III. PROPOSED HARDWARE-ORIENTED CONTRAST ENHANCEMENT ALGORITHM AND HARDWARE CONSIDERATION

The afore-mentioned algorithm has an important advantage - it offers a good balance between defense against the creation of noise artifacts and preservation of features. Consequently, this proposed software-oriented contrast enhancement method is very attractive for hardware architecture implementation [22], [23].

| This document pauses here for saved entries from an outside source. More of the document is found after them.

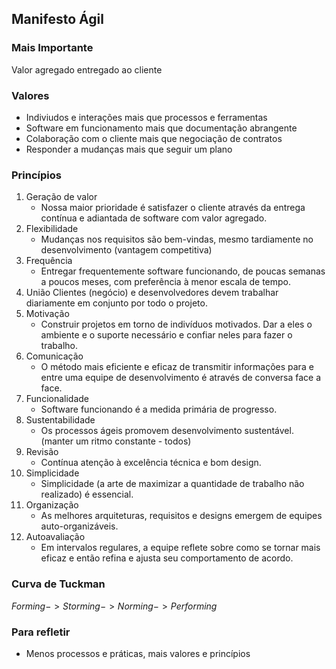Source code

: ## Manifesto Ágil


### Mais Importante

Valor agregado entregado ao cliente


### Valores

- Indiviudos e interações mais que processos e ferramentas
- Software em funcionamento mais que documentação abrangente
- Colaboração com o cliente mais que negociação de contratos
- Responder a mudanças mais que seguir um plano


### Princípios

1. Geração de valor
   - Nossa maior prioridade é satisfazer o cliente através da entrega contínua e adiantada de software com valor agregado.
2. Flexibilidade
   - Mudanças nos requisitos são bem-vindas, mesmo tardiamente no desenvolvimento (vantagem competitiva)
3. Frequência
    - Entregar frequentemente software funcionando, de poucas semanas a poucos meses, com preferência à menor escala de tempo.
4. União
    Clientes (negócio) e desenvolvedores devem trabalhar diariamente em conjunto por todo o projeto.
5. Motivação
    - Construir projetos em torno de indivíduos motivados. Dar a eles o ambiente e o suporte necessário e confiar neles para fazer o trabalho.
6. Comunicação
    - O método mais eficiente e eficaz de transmitir informações para e entre uma equipe de desenvolvimento é através de conversa face a face.
7. Funcionalidade
    - Software funcionando é a medida primária de progresso.
8. Sustentabilidade
   - Os processos ágeis promovem desenvolvimento sustentável. (manter um ritmo constante - todos)
9.  Revisão
    - Contínua atenção à excelência técnica e bom design.
10. Simplicidade
    - Simplicidade (a arte de maximizar a quantidade de trabalho não realizado) é essencial.
11. Organização
    - As melhores arquiteturas, requisitos e designs emergem de equipes auto-organizáveis.
12. Autoavaliação
    - Em intervalos regulares, a equipe reflete sobre como se tornar mais eficaz e então refina e ajusta seu comportamento de acordo.


### Curva de Tuckman

$Forming
-> Storming
-> Norming
-> Performing$


### Para refletir

- Menos processos e práticas, mais valores e princípios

In order to be considered for hardware implementation, the proposed algorithm [22], [23] needs to be modified for the development of an efficient procedure which encompasses both contrast enhancement and the hardware-oriented algorithm. Therefore, a novel hardware-efficient algorithm is proposed by which to increase the processing speed while reducing the hardware cost. Implementation of the original variable exponentiation with a non-integer base computation in (2) and (4), along with division computation in (3), requires that the contrast enhancement algorithm have very high computational complexity, as well as high hardware cost. Thus, in order to achieve high image quality and throughput, approximation techniques are proposed to reduce these complex computations during performance of the contrast enhancement algorithm. To reduce the computational complexity of the variable exponentiation with non-integer base operations in (2) and (4), an approximation method is proposed for hardware consideration. The general formula can be expressed as follows:

\[
y = m \times \left( \frac{x}{n} \right)^\gamma \tag{6}
\]

This can be rewritten as:

\[
y = m \times 2^{\log_2 \left( \frac{x}{n} \right)^\gamma} \tag{7}
\]

then

\[
y = m \times 2^{\gamma \left( \log_2 \frac{x}{n} \right)} \tag{8}
\]

Let us rewrite (8) in regard to its exponent:

\[
y = m \times 2^{\gamma \left( \log_2 x - \log_2 n \right)} \tag{9}
\]

As can be observed in (9), the variable exponentiation with a non-integer base computation is simplified to a variable exponentiation with base two and computation of log base two. Both of these computations can be implemented effectively for hardware design. Although the use of different bases leads to the same result, we adopted base two because of hardware considerations. In order to reduce the computational complexity of division operations in (3), we employed an approximation method instead of the original division technique. Both \( m \) and \( \gamma \) are set to 1 in (6); a general formula can be expressed as follows:

\[
y = \frac{x}{n} \tag{10}
\]

The division operation also makes use of a procedure similar to the variable exponentiation with a non-integer base operation in (6). The formula can be expressed as follows:

\[
y = 2^{\log_2 \left( \frac{x}{n} \right)} \tag{11}
\]

Let us rewrite (11) in regard to its exponent:

\[
y = 2^{\left( \log_2 x - \log_2 n \right)} \tag{12}
\]

Similarly to the hardware consideration for (9), the division computation is simplified to a variable exponentiation with base two, along with computation of log base two.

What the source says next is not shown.